Estación
ausente, voz silenciosa, sosegada turbulencia, caótica armonía, ensueño real,
indicio oculto, espíritu material, distinguida humildad, niño viejo, fervoroso
agnóstico… en fin, mi padre es un oxímoron al cual decidí amar, pues en su
tránsito por los opuestos me obsequió la libertad al manifestar su
inconformidad y su resistencia a la hegemonía. Su dinamismo óntico es tan
perceptible que prescindo de la comprensión para acceder a él.
No
así con mi madre, firme como el andar del tiempo, coherente constelación, adulta
desde la cuna. Quieta cual sol, contempla el movimiento de los otros anclada en
su privilegio gravitacional. Se tutea con Dios y en su diálogo se lamentan por
las debilidades humanas, pero aún en su complicidad con lo divino, no toca la
santidad, odia los escenarios, por tanto se esfuerza por no trascender lo
suficiente como para merecer un nicho o un altar, nada le resultaría más
incómodo que ser observada perpetuamente por miradas fervientes, ávidas de
consuelo, rogadoras de subsidio celestial.
Mi
madre es un misterio en cuya sombra me constituí, la amé desde el principio,
por lo que a diferencia de lo sucedido con mi padre, con ella tuve que aprender
a moderar mi amor para lograr la transgresión, pues con una madre tan extensa
la diferenciación sólo es posible al margen de sus leyes. Cuando se tiene tan
cerca una supernova, el riesgo de quedar atrapado en su órbita es permanente,
tras prolongadas batallas en los campos del corazón y el lenguaje, me constituí
en cometa, de tal manera que cruzo frente al sol y entre las órbitas pero no me
detengo, por eso no soy el que se va sino el que no ha llegado.
Mi
madre me regaló la fuerza, la libertad conlleva soledad, y la soledad sólo es
soportable cuando uno desciende de los brazos maternos, cuando emerge de la matriz para construir su
heteropía, su otro lugar. Chevalier y Gheerbrant nos dicen que el simbolismo de la madre “se relaciona con el
de la mar, como también con el de la tierra, en el sentido de que una y otra”
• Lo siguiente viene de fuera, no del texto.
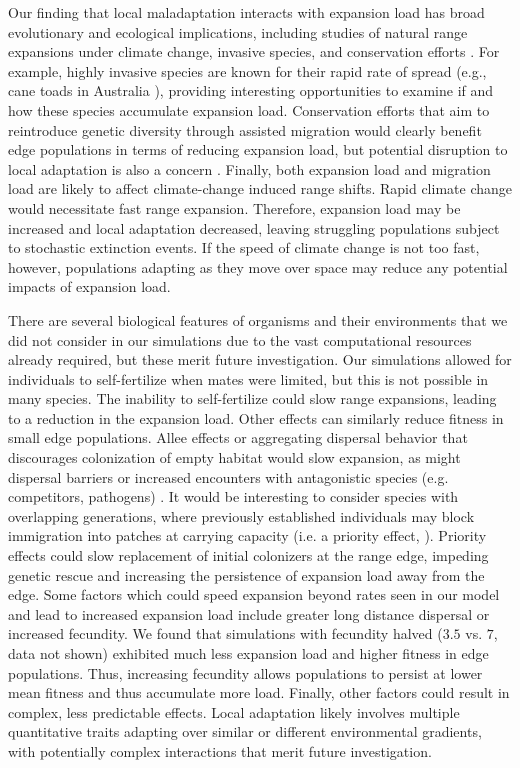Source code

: Our finding that local maladaptation interacts with expansion load has broad evolutionary and ecological implications, including studies of natural range expansions under climate change, invasive species, and conservation efforts \citep{Hunter:1994}. For example, highly invasive species are known for their rapid rate of spread (e.g., cane toads in Australia \citealt{Phillips:2006}), providing interesting opportunities to examine if and how these species accumulate expansion load. Conservation efforts that aim to reintroduce genetic diversity through assisted migration would clearly benefit edge populations in terms of reducing expansion load, but potential disruption to local adaptation is also a concern \citep{Aitken:2013}. Finally, both expansion load and migration load are likely to affect climate-change induced range shifts. Rapid climate change would necessitate fast range expansion. Therefore, expansion load may be increased and local adaptation decreased, leaving struggling populations subject to stochastic extinction events. If the speed of climate change is not too fast, however, populations adapting as they move over space may reduce any potential impacts of expansion load. 

There are several biological features of organisms and their environments that we did not consider in our simulations due to the vast computational resources already required, but these merit future investigation. Our simulations allowed for individuals to self-fertilize when mates were limited, but this is not possible in many species. The inability to self-fertilize could slow range expansions, leading to a reduction in the expansion load. Other effects can similarly reduce fitness in small edge populations. Allee effects \citep{Taylor:2005} or aggregating dispersal behavior that discourages colonization of empty habitat \citep{Altwegg:2013} would slow expansion, as might dispersal barriers or increased encounters with antagonistic species (e.g. competitors, pathogens) \citep{Case:2005, Kubisch:2013}. It would be interesting to consider species with overlapping generations, where previously established individuals may block immigration into patches at carrying capacity (i.e. a priority effect, \citealt{Atkins:2010}). Priority effects could slow replacement of initial colonizers at the range edge, impeding genetic rescue and increasing the persistence of expansion load away from the edge. Some factors which could speed expansion beyond rates seen in our model and lead to increased expansion load include greater long distance dispersal or increased fecundity. We found that simulations with fecundity halved ($3.5$ vs. $7$, data not shown) exhibited much less expansion load and higher fitness in edge populations. Thus, increasing fecundity allows populations to persist at lower mean fitness and thus accumulate more load. Finally, other factors could result in complex, less predictable effects.  Local adaptation likely involves multiple quantitative traits adapting over similar or different environmental gradients, with potentially complex interactions that merit future investigation.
son receptáculos y matrices de la vida, “en este símbolo de la madre se
encuentra la misma ambivalencia que el del mar y la tierra: la vida y la muerte
son correlativas. Nacer es salir del vientre de la madre; morir es retornar a
la tierra. La madre es la seguridad del abrigo, del calor, de la ternura y el
alimento; es también, por el contrario, el riesgo de opresión debido a la
estrechez del medio y al ahogo por una prolongación excesiva de la función de
nodriza y de guía: la genitrix devorando
al futuro genitor, la generosidad
tornándose acaparadora y castradora”.
El
amor al padre es una elección, el amor a la madre es una ratificación. Quien no
se ha cuestionado el amor a su madre, no sabrá si lo que experimenta es amor
por la persona o una inercia impulsada por el temor al abandono. Para ser en el
mundo es necesario darse en la madre,
impactar las representaciones de nosotros mismos emanadas del vínculo con la
madre en el muro del padre, símbolo de la ley, de la organización allende el
universo familiar. Ser genitores,
creadores de nueva vida, tanto biológica como imaginaria o simbólica, implica
dejar el posicionamiento de hija e hijo, de otra manera no hay creación sino
duplicación. Renunciar a ser a toda madre,
es decir, tener poca madre, nos evita
muchos desmadres.
Los autores antes
citados refieren: “El padre no sólo es el ser que queremos poseer o tener; sino
también el que queremos poder llegar a ser, el que queremos ser o valer. Y este
progreso pasa por la vía de supresión del padre ‘otro’ hacia el acceso al padre
‘yo mismo’. Tal identificación con el padre entraña el doble movimiento de
muerte (para él) y de renacimiento (para mí). El padre pues subsiste siempre
como una imagen permanente de trascendencia, que sólo puede aceptarse sin problema con un amor recíproco de
adulto”.
Esto es, la madre
nos da la fuerza para vincularnos, para amar, es la plataforma del ser. El
padre despliega el horizonte de lo que podemos ser, es palabra que nos permite
establecer acuerdos de convivencia. La mirada de la madre impulsa el
enamoramiento, la voz del padre la continuidad del amor. La madre es fascinación, el padre
convicción. La madre es principio, el padre es fin.
Madre y Padre deben
morir como genitores para renacer como referentes de reciprocidad, seres
dialogantes con sus ancestros y descendientes, eslabones entre los vivos y los
muertos, memoria retrospectiva y prospectiva. La mejor herencia es una historia
compartida donde los miembros de un grupo puedan dar sentido a sus creaciones y
facilitar el intercambio simbólico con otros grupos.